I have a dataset with 20 variables, and quite a bit of missing data. I am trying to add a new variable with a value assigned for each row, based on those of another variable. Below is code and a smaller dataset that gives the same errors as my larger dataset.

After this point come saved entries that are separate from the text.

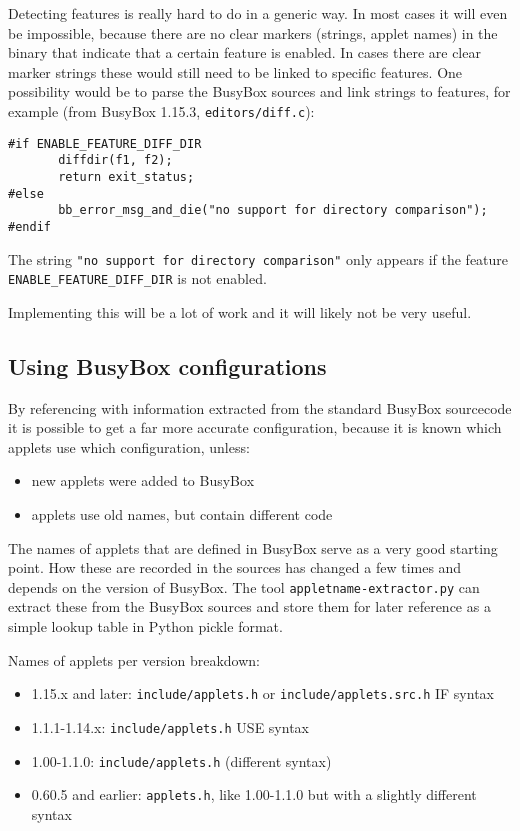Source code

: \documentclass[10pt]{article}
\begin{document}
Detecting features is really hard to do in a generic way. In most cases it will
even be impossible, because there are no clear markers (strings, applet names)
in the binary that indicate that a certain feature is enabled. In cases there
are clear marker strings these would still need to be linked to specific
features. One possibility would be to parse the BusyBox sources and link
strings to features, for example (from BusyBox 1.15.3,
\texttt{editors/diff.c}):

\begin{verbatim}
#if ENABLE_FEATURE_DIFF_DIR
       diffdir(f1, f2);
       return exit_status;
#else
       bb_error_msg_and_die("no support for directory comparison");
#endif
\end{verbatim}

The string \texttt{"no support for directory comparison"} only appears if the
feature \texttt{ENABLE\_FEATURE\_DIFF\_DIR} is not enabled.

Implementing this will be a lot of work and it will likely not be very useful.

\subsection{Using BusyBox configurations}

By referencing with information extracted from the standard BusyBox sourcecode
it is possible to get a far more accurate configuration, because it is known
which applets use which configuration, unless:

\begin{itemize}
\item new applets were added to BusyBox
\item applets use old names, but contain different code
\end{itemize}

The names of applets that are defined in BusyBox serve as a very good starting
point. How these are recorded in the sources has changed a few times and
depends on the version of BusyBox. The tool \texttt{appletname-extractor.py}
can extract these from the BusyBox sources and store them for later reference
as a simple lookup table in Python pickle format.

Names of applets per version breakdown:

\begin{itemize}
\item 1.15.x and later: \texttt{include/applets.h} or
\texttt{include/applets.src.h} IF syntax
\item 1.1.1-1.14.x: \texttt{include/applets.h} USE syntax
\item 1.00-1.1.0: \texttt{include/applets.h} (different syntax)
\item 0.60.5 and earlier: \texttt{applets.h}, like 1.00-1.1.0 but with a
slightly different syntax
\end{itemize}
\end{document}
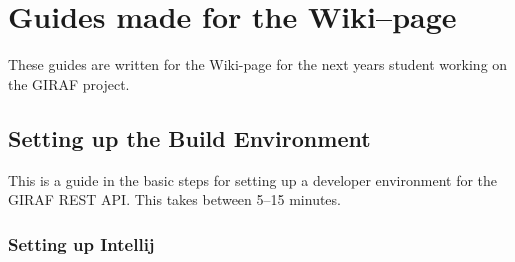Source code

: \chapter{Guides made for the Wiki--page}\label{app:restdevenv}
These guides are written for the Wiki-page for the next years student working on the GIRAF project.

\section{Setting up the Build Environment}
This is a guide in the basic steps for setting up a developer environment for the GIRAF REST API.
This takes between 5--15 minutes.
\subsection*{Setting up Intellij}
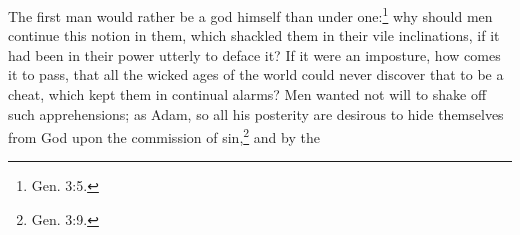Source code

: \documentclass[a5paper]{book}
\begin{document}
The first man would rather be a god himself than under one:\footnote{Gen. 3:5.}
    why should men continue this notion in them, 
    which shackled them in their vile inclinations, 
    if it had been in their power utterly to deface it? 
If it were an imposture, how comes it to pass, 
    that all the wicked ages of the world could never 
    discover that to be a cheat,
    which kept them in continual alarms? 
Men wanted not will to shake off such apprehensions; 
    as Adam, so all his posterity are desirous 
    to hide themselves from God upon the commission of sin,\footnote{Gen. 3:9.}
    and by the
\end{document}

Any suggestions?
A=seq(1,6); B=seq(2,4)
length(A)=7; length(B)=7
m=cbind(A,B)
I do not understand completely what converting from a matrix to a dataframe does.
df=as.data.frame(m)
df
First trying to create a categorical variable,to use when assigning the value of the new variable
df$Acat=cut(df$A,
breaks=c(-Inf,2.5,4.5,Inf),
labels=c("low","mod","hi"))
df$Acat
This code below is where I get an error ": argument is of length zero"
if (df$Acat.=="low"){
df$C=1
}else if (df$Acat.=="mod"){
df$C=2
}else if(df$Acat.=="hi"){
df$C=3
}else {
df$C=NA
}
df$C
I also tried it this way, using the numeric variable for assigning the value of the new variable but I am getting this error:
the condition has length > 1 and only the first element will be used
if (df$A<2.5){
df$D=1
} else if (df$A>=2.5 && df$A<4.5){
df$D=2
} else if (df$A>=4.5){
df$D=3
} else {
df$D=NA
}
df$D
df$C <- match(df$Acat, c("low","mod","hi"))
– GKidf$D <- findInterval(df$A, c(-Inf,2.5,4.5,Inf))
– GKi